Music is a non-confrontational medium to address difficult issues. Conventional talk therapy can be pretty intimidating, [but] you’d be hard pressed to find someone who hates music. Scientific studies show that music is processed by different sectors of the brain than verbal speech. It even impacts your motor skills—like when you’re working out and your favorite song comes on, you’re more empowered to keep going. A number of studies in the music therapy realm show guided relaxation to music to have profound effects on those with serious anxiety and post-traumatic triggers.
Do mental health issues affect musicians more than others?

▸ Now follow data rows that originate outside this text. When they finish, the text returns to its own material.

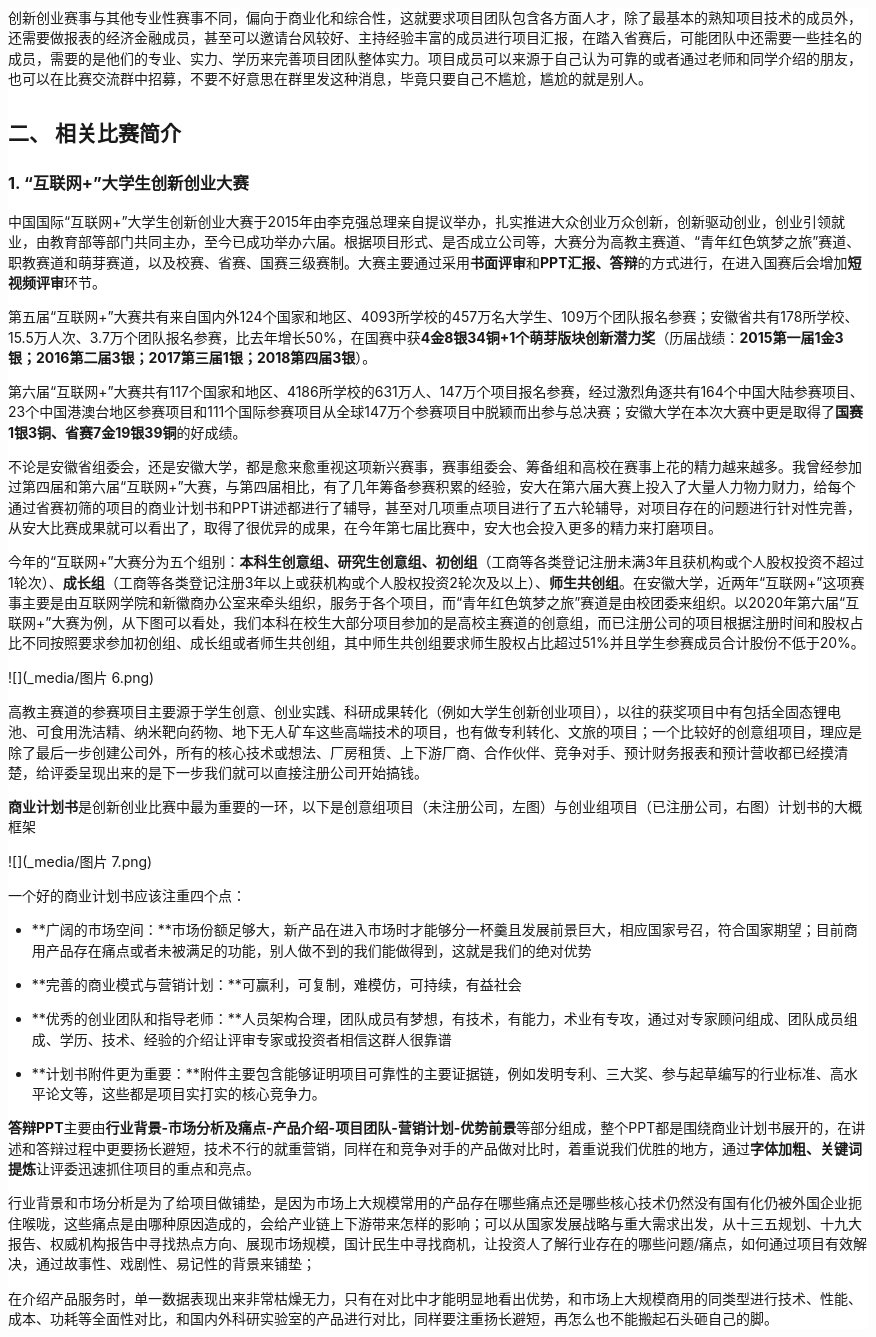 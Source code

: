 创新创业赛事与其他专业性赛事不同，偏向于商业化和综合性，这就要求项目团队包含各方面人才，除了最基本的熟知项目技术的成员外，还需要做报表的经济金融成员，甚至可以邀请台风较好、主持经验丰富的成员进行项目汇报，在踏入省赛后，可能团队中还需要一些挂名的成员，需要的是他们的专业、实力、学历来完善项目团队整体实力。项目成员可以来源于自己认为可靠的或者通过老师和同学介绍的朋友，也可以在比赛交流群中招募，不要不好意思在群里发这种消息，毕竟只要自己不尴尬，尴尬的就是别人。

## 二、 相关比赛简介

### 1. “互联网+”大学生创新创业大赛

中国国际“互联网+”大学生创新创业大赛于2015年由李克强总理亲自提议举办，扎实推进大众创业万众创新，创新驱动创业，创业引领就业，由教育部等部门共同主办，至今已成功举办六届。根据项目形式、是否成立公司等，大赛分为高教主赛道、“青年红色筑梦之旅”赛道、职教赛道和萌芽赛道，以及校赛、省赛、国赛三级赛制。大赛主要通过采用**书面评审**和**PPT汇报、答辩**的方式进行，在进入国赛后会增加**短视频评审**环节。

第五届“互联网+”大赛共有来自国内外124个国家和地区、4093所学校的457万名大学生、109万个团队报名参赛；安徽省共有178所学校、15.5万人次、3.7万个团队报名参赛，比去年增长50%，在国赛中获**4金8银34铜+1个萌芽版块创新潜力奖**（历届战绩：**2015第一届1金3银；2016第二届3银；2017第三届1银；2018第四届3银**）。

第六届“互联网+”大赛共有117个国家和地区、4186所学校的631万人、147万个项目报名参赛，经过激烈角逐共有164个中国大陆参赛项目、23个中国港澳台地区参赛项目和111个国际参赛项目从全球147万个参赛项目中脱颖而出参与总决赛；安徽大学在本次大赛中更是取得了**国赛1银3铜、省赛7金19银39铜**的好成绩。

不论是安徽省组委会，还是安徽大学，都是愈来愈重视这项新兴赛事，赛事组委会、筹备组和高校在赛事上花的精力越来越多。我曾经参加过第四届和第六届“互联网+”大赛，与第四届相比，有了几年筹备参赛积累的经验，安大在第六届大赛上投入了大量人力物力财力，给每个通过省赛初筛的项目的商业计划书和PPT讲述都进行了辅导，甚至对几项重点项目进行了五六轮辅导，对项目存在的问题进行针对性完善，从安大比赛成果就可以看出了，取得了很优异的成果，在今年第七届比赛中，安大也会投入更多的精力来打磨项目。

今年的“互联网+”大赛分为五个组别：**本科生创意组、研究生创意组、初创组**（工商等各类登记注册未满3年且获机构或个人股权投资不超过1轮次）、**成长组**（工商等各类登记注册3年以上或获机构或个人股权投资2轮次及以上）、**师生共创组**。在安徽大学，近两年“互联网+”这项赛事主要是由互联网学院和新徽商办公室来牵头组织，服务于各个项目，而“青年红色筑梦之旅”赛道是由校团委来组织。以2020年第六届“互联网+”大赛为例，从下图可以看处，我们本科在校生大部分项目参加的是高校主赛道的创意组，而已注册公司的项目根据注册时间和股权占比不同按照要求参加初创组、成长组或者师生共创组，其中师生共创组要求师生股权占比超过51%并且学生参赛成员合计股份不低于20%。

![](_media/图片 6.png)

高教主赛道的参赛项目主要源于学生创意、创业实践、科研成果转化（例如大学生创新创业项目），以往的获奖项目中有包括全固态锂电池、可食用洗洁精、纳米靶向药物、地下无人矿车这些高端技术的项目，也有做专利转化、文旅的项目；一个比较好的创意组项目，理应是除了最后一步创建公司外，所有的核心技术或想法、厂房租赁、上下游厂商、合作伙伴、竞争对手、预计财务报表和预计营收都已经摸清楚，给评委呈现出来的是下一步我们就可以直接注册公司开始搞钱。

**商业计划书**是创新创业比赛中最为重要的一环，以下是创意组项目（未注册公司，左图）与创业组项目（已注册公司，右图）计划书的大概框架

![](_media/图片 7.png)

一个好的商业计划书应该注重四个点：

* **广阔的市场空间：**市场份额足够大，新产品在进入市场时才能够分一杯羹且发展前景巨大，相应国家号召，符合国家期望；目前商用产品存在痛点或者未被满足的功能，别人做不到的我们能做得到，这就是我们的绝对优势

* **完善的商业模式与营销计划：**可赢利，可复制，难模仿，可持续，有益社会

* **优秀的创业团队和指导老师：**人员架构合理，团队成员有梦想，有技术，有能力，术业有专攻，通过对专家顾问组成、团队成员组成、学历、技术、经验的介绍让评审专家或投资者相信这群人很靠谱

* **计划书附件更为重要：**附件主要包含能够证明项目可靠性的主要证据链，例如发明专利、三大奖、参与起草编写的行业标准、高水平论文等，这些都是项目实打实的核心竞争力。

**答辩PPT**主要由**行业背景-市场分析及痛点-产品介绍-项目团队-营销计划-优势前景**等部分组成，整个PPT都是围绕商业计划书展开的，在讲述和答辩过程中更要扬长避短，技术不行的就重营销，同样在和竞争对手的产品做对比时，着重说我们优胜的地方，通过**字体加粗、关键词提炼**让评委迅速抓住项目的重点和亮点。

行业背景和市场分析是为了给项目做铺垫，是因为市场上大规模常用的产品存在哪些痛点还是哪些核心技术仍然没有国有化仍被外国企业扼住喉咙，这些痛点是由哪种原因造成的，会给产业链上下游带来怎样的影响；可以从国家发展战略与重大需求出发，从十三五规划、十九大报告、权威机构报告中寻找热点方向、展现市场规模，国计民生中寻找商机，让投资人了解行业存在的哪些问题/痛点，如何通过项目有效解决，通过故事性、戏剧性、易记性的背景来铺垫；

在介绍产品服务时，单一数据表现出来非常枯燥无力，只有在对比中才能明显地看出优势，和市场上大规模商用的同类型进行技术、性能、成本、功耗等全面性对比，和国内外科研实验室的产品进行对比，同样要注重扬长避短，再怎么也不能搬起石头砸自己的脚。
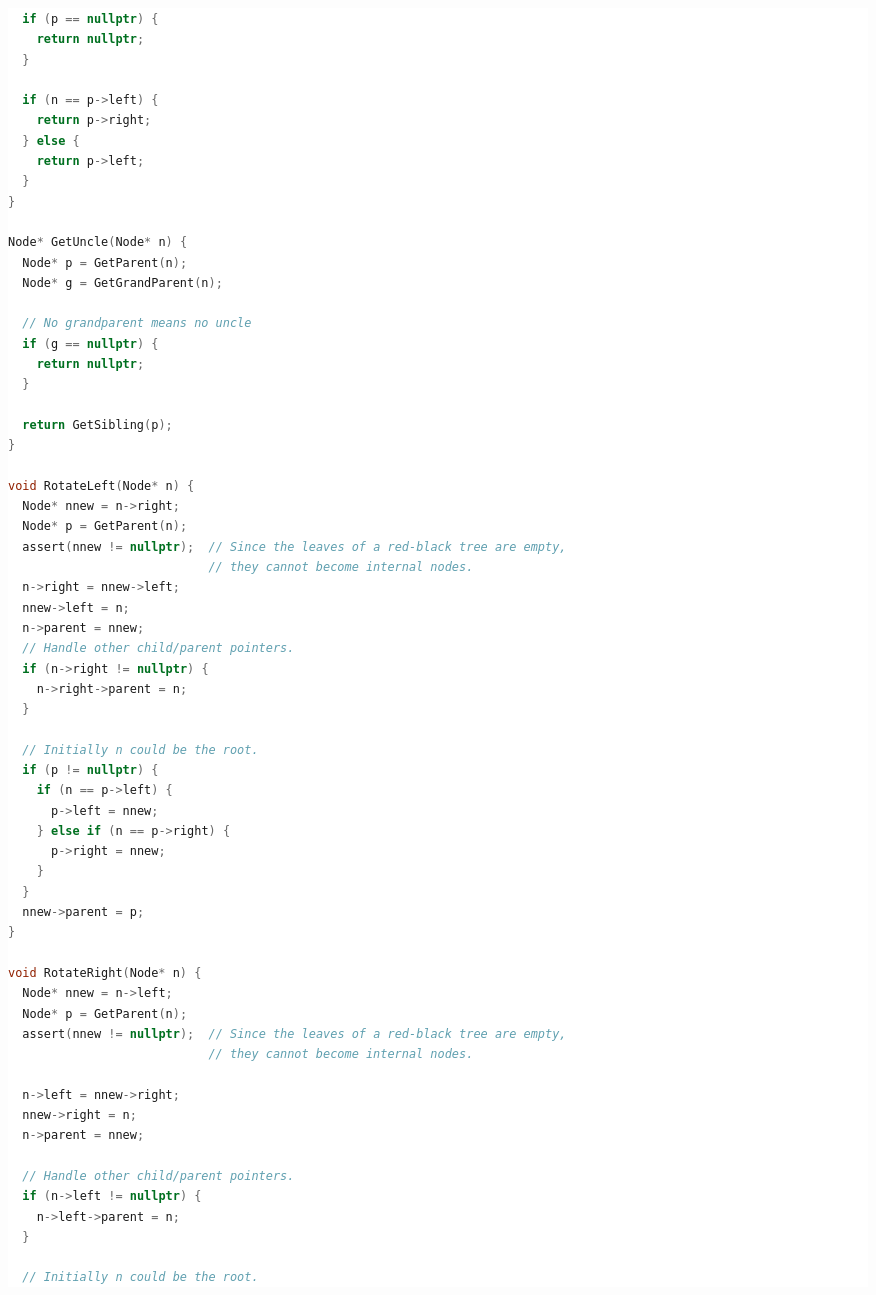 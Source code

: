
 ```C
  if (p == nullptr) {
    return nullptr;
  }

  if (n == p->left) {
    return p->right;
  } else {
    return p->left;
  }
}

Node* GetUncle(Node* n) {
  Node* p = GetParent(n);
  Node* g = GetGrandParent(n);

  // No grandparent means no uncle
  if (g == nullptr) {
    return nullptr;
  }

  return GetSibling(p);
}

void RotateLeft(Node* n) {
  Node* nnew = n->right;
  Node* p = GetParent(n);
  assert(nnew != nullptr);  // Since the leaves of a red-black tree are empty,
                            // they cannot become internal nodes.
  n->right = nnew->left;
  nnew->left = n;
  n->parent = nnew;
  // Handle other child/parent pointers.
  if (n->right != nullptr) {
    n->right->parent = n;
  }

  // Initially n could be the root.
  if (p != nullptr) {
    if (n == p->left) {
      p->left = nnew;
    } else if (n == p->right) {
      p->right = nnew;
    }
  }
  nnew->parent = p;
}

void RotateRight(Node* n) {
  Node* nnew = n->left;
  Node* p = GetParent(n);
  assert(nnew != nullptr);  // Since the leaves of a red-black tree are empty,
                            // they cannot become internal nodes.

  n->left = nnew->right;
  nnew->right = n;
  n->parent = nnew;

  // Handle other child/parent pointers.
  if (n->left != nullptr) {
    n->left->parent = n;
  }

  // Initially n could be the root.
``` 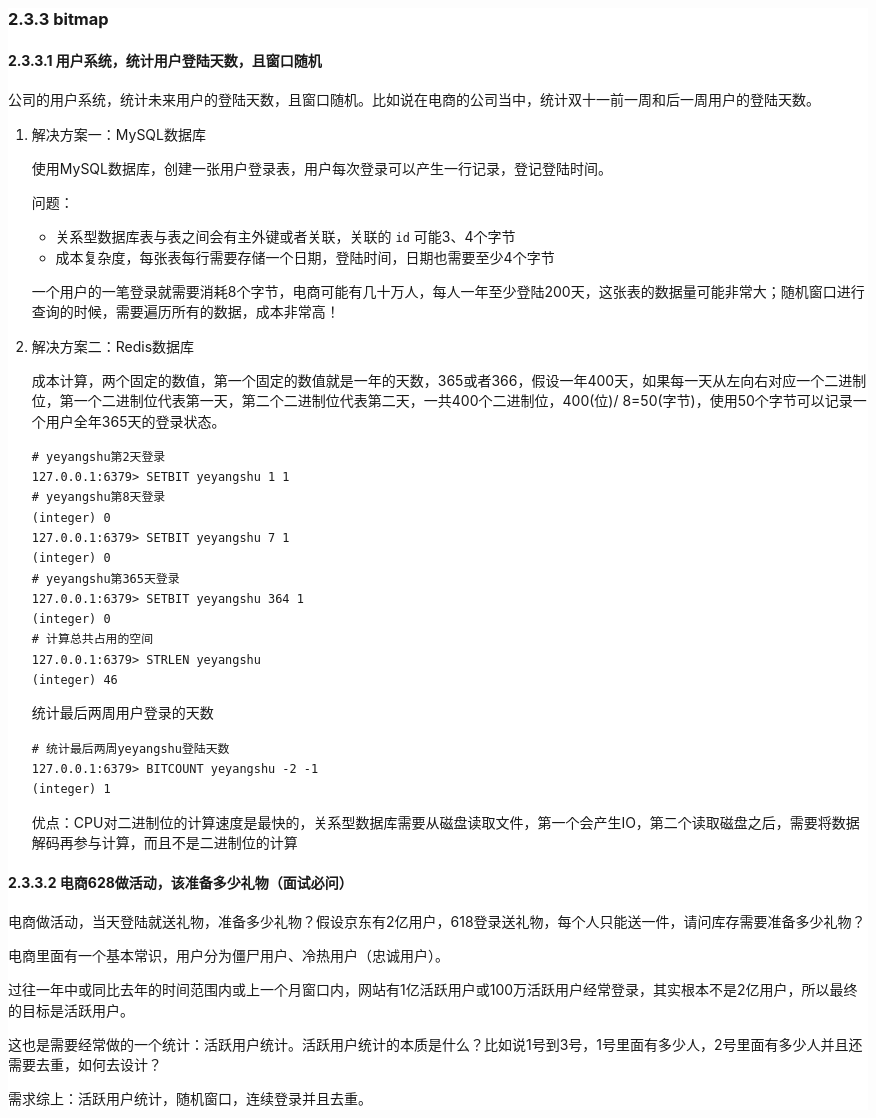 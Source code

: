 ### 2.3.3 bitmap

#### 2.3.3.1 用户系统，统计用户登陆天数，且窗口随机

公司的用户系统，统计未来用户的登陆天数，且窗口随机。比如说在电商的公司当中，统计双十一前一周和后一周用户的登陆天数。

1. 解决方案一：MySQL数据库

   使用MySQL数据库，创建一张用户登录表，用户每次登录可以产生一行记录，登记登陆时间。

   问题：

   - 关系型数据库表与表之间会有主外键或者关联，关联的 `id` 可能3、4个字节
   - 成本复杂度，每张表每行需要存储一个日期，登陆时间，日期也需要至少4个字节

   一个用户的一笔登录就需要消耗8个字节，电商可能有几十万人，每人一年至少登陆200天，这张表的数据量可能非常大；随机窗口进行查询的时候，需要遍历所有的数据，成本非常高！

2. 解决方案二：Redis数据库

   成本计算，两个固定的数值，第一个固定的数值就是一年的天数，365或者366，假设一年400天，如果每一天从左向右对应一个二进制位，第一个二进制位代表第一天，第二个二进制位代表第二天，一共400个二进制位，400(位)/ 8=50(字节)，使用50个字节可以记录一个用户全年365天的登录状态。

   ```shell
   # yeyangshu第2天登录
   127.0.0.1:6379> SETBIT yeyangshu 1 1
   # yeyangshu第8天登录
   (integer) 0
   127.0.0.1:6379> SETBIT yeyangshu 7 1
   (integer) 0
   # yeyangshu第365天登录
   127.0.0.1:6379> SETBIT yeyangshu 364 1
   (integer) 0
   # 计算总共占用的空间
   127.0.0.1:6379> STRLEN yeyangshu
   (integer) 46
   ```

   统计最后两周用户登录的天数

   ```shell
   # 统计最后两周yeyangshu登陆天数
   127.0.0.1:6379> BITCOUNT yeyangshu -2 -1
   (integer) 1
   ```

   优点：CPU对二进制位的计算速度是最快的，关系型数据库需要从磁盘读取文件，第一个会产生IO，第二个读取磁盘之后，需要将数据解码再参与计算，而且不是二进制位的计算

#### 2.3.3.2 电商628做活动，该准备多少礼物（面试必问）

电商做活动，当天登陆就送礼物，准备多少礼物？假设京东有2亿用户，618登录送礼物，每个人只能送一件，请问库存需要准备多少礼物？

电商里面有一个基本常识，用户分为僵尸用户、冷热用户（忠诚用户）。

过往一年中或同比去年的时间范围内或上一个月窗口内，网站有1亿活跃用户或100万活跃用户经常登录，其实根本不是2亿用户，所以最终的目标是活跃用户。

这也是需要经常做的一个统计：活跃用户统计。活跃用户统计的本质是什么？比如说1号到3号，1号里面有多少人，2号里面有多少人并且还需要去重，如何去设计？

需求综上：活跃用户统计，随机窗口，连续登录并且去重。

I think it affects all people equally. But if you look at history, musicians and creative type have used art and expression to navigate and cope with their particular issues.
Why create this inaugural event, Music for Mental Health?
In March 2015 my brother Preston committed suicide. I quit music and soon was on a downward spiral. When I finally admitted to myself that music is how I communicate, that’s when I found motivation to keep trying. Our goal in creating this event was that we create a fresh way to reach a community that may not otherwise be inclined to discuss their mental health needs, or admit to themselves that they may need help.
How did the benefit concert’s featured musicians come together?
Alfred Banks was my call, due to his very obvious connections to mental-health issues and music [Banks’ latest album is told from the perspective of a schizophrenic]. Kei Slaughter is also a clinical music therapist and a very talented flute player, keyboard player and guitarist. She’s a big champion of discussing mental health, particularly in the African-American community and the LGBTQ community. Mia Borders has been very candid about how music has helped her overcome anxieties and develop strength and confidence. She’s several years sober now and shows how using music is more cathartic than any bottle of booze could ever be. Mike Doussan and his wife Maggie have been my partners in this project all along. Mike was the one who suggested I reach out to Mia Borders to sign on in the first place. Not to mention, he’s a phenomenal Roots-Rock musician who has used the pain of grief from losing his brother to suicide to create some very vulnerable, sincere music.
What is the biggest obstacle to ensuring that New Orleans musicians have adequate access to mental health services?
Finances and insurance coverage. If you’re a creative type, you hustle—not many of us do the 9–5 jobs that come with built-in health insurance. The New Orleans Musicians’ Clinic does a great job in offering resources, but even they can be overwhelmed at times. And there’s the stigma of not having money, and needing help with mental health.
The Music for Mental Health benefit concert takes place 8 p.m.–10 p.m. Friday, September 22 at the Old U.S. Mint (400 Esplanade Ave.). Tickets $15 (available at musicatthemint.org or at the door).